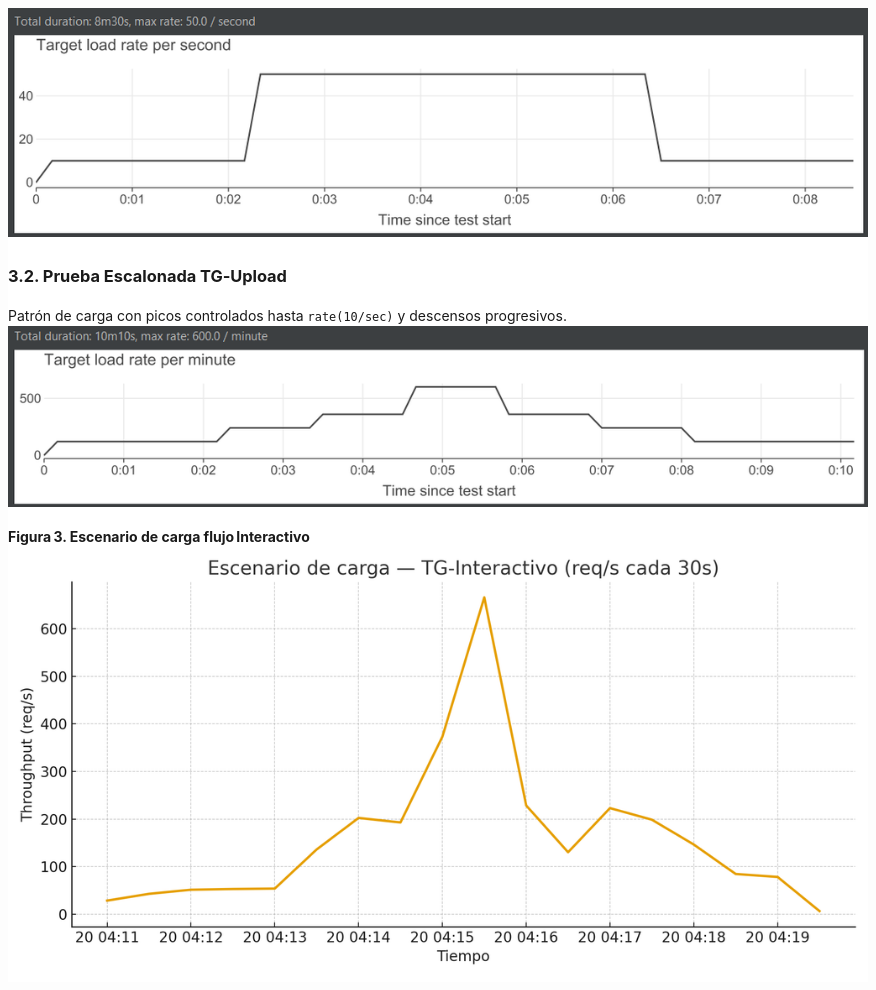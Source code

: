 ![Prueba Escalonada TG‑Interactivo](images/figura02_GraficaPruebasInteractivo_v3.png "Prueba Escalonada TG‑Interactivo")

### 3.2. Prueba Escalonada TG‑Upload
Patrón de carga con picos controlados hasta `rate(10/sec)` y descensos progresivos.  
![Prueba Escalonada TG‑Upload](images/figura02_GraficaPruebasUpload_v3.png "Prueba Escalonada TG‑Upload")

**Figura 3. Escenario de carga flujo Interactivo**  
![Figura 3 — Escalado Carga Interactivo](images/figura03_carga_interactivo_v3.png "Figura 3. Escenario de carga flujo Interactivo")
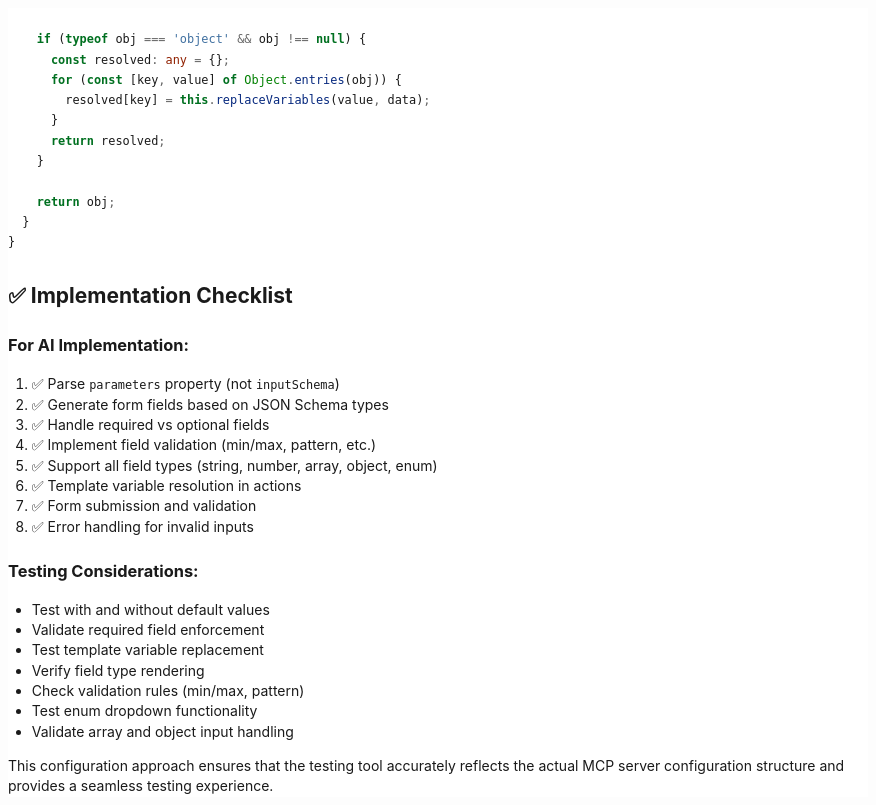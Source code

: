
 ```typescript
    
    if (typeof obj === 'object' && obj !== null) {
      const resolved: any = {};
      for (const [key, value] of Object.entries(obj)) {
        resolved[key] = this.replaceVariables(value, data);
      }
      return resolved;
    }
    
    return obj;
  }
}
```

## ✅ Implementation Checklist

### For AI Implementation:
1. ✅ Parse `parameters` property (not `inputSchema`)
2. ✅ Generate form fields based on JSON Schema types
3. ✅ Handle required vs optional fields
4. ✅ Implement field validation (min/max, pattern, etc.)
5. ✅ Support all field types (string, number, array, object, enum)
6. ✅ Template variable resolution in actions
7. ✅ Form submission and validation
8. ✅ Error handling for invalid inputs

### Testing Considerations:
- Test with and without default values
- Validate required field enforcement  
- Test template variable replacement
- Verify field type rendering
- Check validation rules (min/max, pattern)
- Test enum dropdown functionality
- Validate array and object input handling

This configuration approach ensures that the testing tool accurately reflects the actual MCP server configuration structure and provides a seamless testing experience.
■ ■ ■
◆ **Activity**
A single figure answers this: how many lines of the material hold "flujo".

◆ **Response below**
2